My imagined culinary tour of France began with Joseph Wechsberg in “The Finest Butter and Lots of Time.” When Wechsberg enters the domain of chef Fernand Point, he finds himself “suddenly, without any transition, in another world” (18). As he takes a tour of the restaurant and dines with M. Point, he receives--and then share with readers--countless bits of cooking wisdom from the famous chef and proprietor. “Du beurre, du beurre, du beurre, I keep telling my men--that’s the secret of good cooking. And time, lots of time,” M. Point advises (23). Later on, as Point serves Wechsberg a hors d’oeuvre, he says, “A good meal must be as harmonious as a symphony and as well constructed as a good play. As it progresses, it should gain in intensity.” (27).

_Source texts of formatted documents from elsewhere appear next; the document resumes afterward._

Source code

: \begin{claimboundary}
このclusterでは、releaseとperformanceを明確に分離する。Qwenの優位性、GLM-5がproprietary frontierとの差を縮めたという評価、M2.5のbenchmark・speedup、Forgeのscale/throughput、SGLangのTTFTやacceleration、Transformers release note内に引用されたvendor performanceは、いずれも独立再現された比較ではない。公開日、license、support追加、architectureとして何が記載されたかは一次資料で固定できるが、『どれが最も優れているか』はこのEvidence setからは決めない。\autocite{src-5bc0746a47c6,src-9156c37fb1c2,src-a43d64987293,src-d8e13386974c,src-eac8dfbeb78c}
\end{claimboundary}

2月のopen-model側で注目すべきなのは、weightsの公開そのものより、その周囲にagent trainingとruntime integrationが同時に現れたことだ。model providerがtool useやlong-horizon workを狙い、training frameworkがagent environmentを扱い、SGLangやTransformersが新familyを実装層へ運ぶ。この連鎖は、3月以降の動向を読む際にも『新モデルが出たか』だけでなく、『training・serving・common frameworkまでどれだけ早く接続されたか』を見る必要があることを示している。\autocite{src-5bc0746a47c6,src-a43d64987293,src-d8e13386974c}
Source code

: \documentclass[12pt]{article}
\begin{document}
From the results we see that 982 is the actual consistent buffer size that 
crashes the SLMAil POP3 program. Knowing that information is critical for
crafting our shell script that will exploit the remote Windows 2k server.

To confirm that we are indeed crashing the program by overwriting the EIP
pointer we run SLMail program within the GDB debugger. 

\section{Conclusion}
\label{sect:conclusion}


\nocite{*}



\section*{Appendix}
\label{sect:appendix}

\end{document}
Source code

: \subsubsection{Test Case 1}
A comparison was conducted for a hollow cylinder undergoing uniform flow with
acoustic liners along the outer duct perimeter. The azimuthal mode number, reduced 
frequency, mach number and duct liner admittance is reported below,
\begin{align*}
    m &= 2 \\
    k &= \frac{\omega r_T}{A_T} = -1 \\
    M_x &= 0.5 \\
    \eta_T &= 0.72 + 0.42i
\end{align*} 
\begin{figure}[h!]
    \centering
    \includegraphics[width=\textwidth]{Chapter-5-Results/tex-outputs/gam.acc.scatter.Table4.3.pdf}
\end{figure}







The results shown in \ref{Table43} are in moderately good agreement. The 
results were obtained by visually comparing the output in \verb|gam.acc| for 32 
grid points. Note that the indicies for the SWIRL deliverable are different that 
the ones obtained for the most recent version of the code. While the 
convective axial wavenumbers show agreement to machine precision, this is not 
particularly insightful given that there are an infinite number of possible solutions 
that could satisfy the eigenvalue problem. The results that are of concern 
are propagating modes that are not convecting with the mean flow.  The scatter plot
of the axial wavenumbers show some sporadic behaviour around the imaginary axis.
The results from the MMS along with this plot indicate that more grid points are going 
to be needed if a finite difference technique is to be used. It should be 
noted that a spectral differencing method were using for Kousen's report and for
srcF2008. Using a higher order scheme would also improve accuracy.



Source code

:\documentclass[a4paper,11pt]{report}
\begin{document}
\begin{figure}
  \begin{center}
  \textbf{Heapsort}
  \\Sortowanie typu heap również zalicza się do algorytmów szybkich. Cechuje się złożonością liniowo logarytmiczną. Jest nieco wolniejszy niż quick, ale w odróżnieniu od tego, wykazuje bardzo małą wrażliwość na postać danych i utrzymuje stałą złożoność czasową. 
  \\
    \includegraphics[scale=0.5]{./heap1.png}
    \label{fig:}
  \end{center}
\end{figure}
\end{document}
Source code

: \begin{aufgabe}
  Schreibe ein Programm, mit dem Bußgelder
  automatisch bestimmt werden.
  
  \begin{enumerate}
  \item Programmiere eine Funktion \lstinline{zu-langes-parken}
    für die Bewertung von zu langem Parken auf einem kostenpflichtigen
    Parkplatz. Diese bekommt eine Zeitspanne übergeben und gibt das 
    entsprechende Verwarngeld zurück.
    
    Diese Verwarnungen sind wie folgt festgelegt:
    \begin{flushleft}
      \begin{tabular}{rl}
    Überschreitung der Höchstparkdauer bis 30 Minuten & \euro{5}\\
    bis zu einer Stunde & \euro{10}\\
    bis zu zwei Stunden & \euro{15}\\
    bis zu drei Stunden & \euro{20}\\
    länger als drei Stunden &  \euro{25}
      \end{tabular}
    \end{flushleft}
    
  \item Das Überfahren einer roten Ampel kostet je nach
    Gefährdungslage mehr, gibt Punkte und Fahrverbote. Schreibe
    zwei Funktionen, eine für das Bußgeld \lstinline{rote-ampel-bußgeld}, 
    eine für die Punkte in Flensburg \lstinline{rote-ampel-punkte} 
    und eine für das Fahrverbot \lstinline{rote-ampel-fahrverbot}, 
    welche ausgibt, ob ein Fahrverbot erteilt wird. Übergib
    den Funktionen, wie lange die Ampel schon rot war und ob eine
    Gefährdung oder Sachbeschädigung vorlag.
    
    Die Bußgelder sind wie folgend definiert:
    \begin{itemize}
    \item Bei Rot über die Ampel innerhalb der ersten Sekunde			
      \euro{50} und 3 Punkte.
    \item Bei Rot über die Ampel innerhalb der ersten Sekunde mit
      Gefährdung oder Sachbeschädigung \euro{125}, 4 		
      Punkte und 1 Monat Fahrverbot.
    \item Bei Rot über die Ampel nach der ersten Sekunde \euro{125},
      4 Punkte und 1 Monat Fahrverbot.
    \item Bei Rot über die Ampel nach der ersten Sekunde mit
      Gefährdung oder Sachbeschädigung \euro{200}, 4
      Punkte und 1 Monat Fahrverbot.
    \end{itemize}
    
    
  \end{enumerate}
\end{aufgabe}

I made a few mental notes: when in France, only eat food cooked with plenty of butter, only eat food that’s taken time to prepare, and always pay attention to the compatibility of foods in a meal. That’s doable, right?
It took me until Jim Harrison’s “A Really Big Lunch” to admit just how not doable my imagined French food paradise is for me to achieve. As Harrison described munching on a thirty-seven course lunch hosted by Gérard Depardieu, reality set in. La grande cuisine is not accessible to nineteen-year-old college students on study abroad. As Harrison wrestles with the “interior logic of overeating,” he acknowledges that a life centered on gastronomical pleasure isn’t accessible to everyone (90). He estimates that the thirty-seven course lunch he shared with Depardieu and ten other guests cost as much as a Volvo station wagon, but that he’d much rather have the lunch than the station wagon. Eating the ways he and the other featured writers eat is a choice: a true gourmand, Harrison ventures, is someone who keeps eating when no longer hungry.
Harrison claims he took “a long road from a childhood in rural Michigan to being the sort of man who gets invited to a thirty-seven-course lunch” (91). This claim gives me hope. Perhaps I’m not going to be dining with M. Point and Gérard Depardieu come September, but eventually, with storytelling and journalism as my guise, I could get there someday.

6 comments:

  1. So, as someone with a "dessert pocket," or "someone who keeps eating when no longer hungry," do you consider yourself a gourmand?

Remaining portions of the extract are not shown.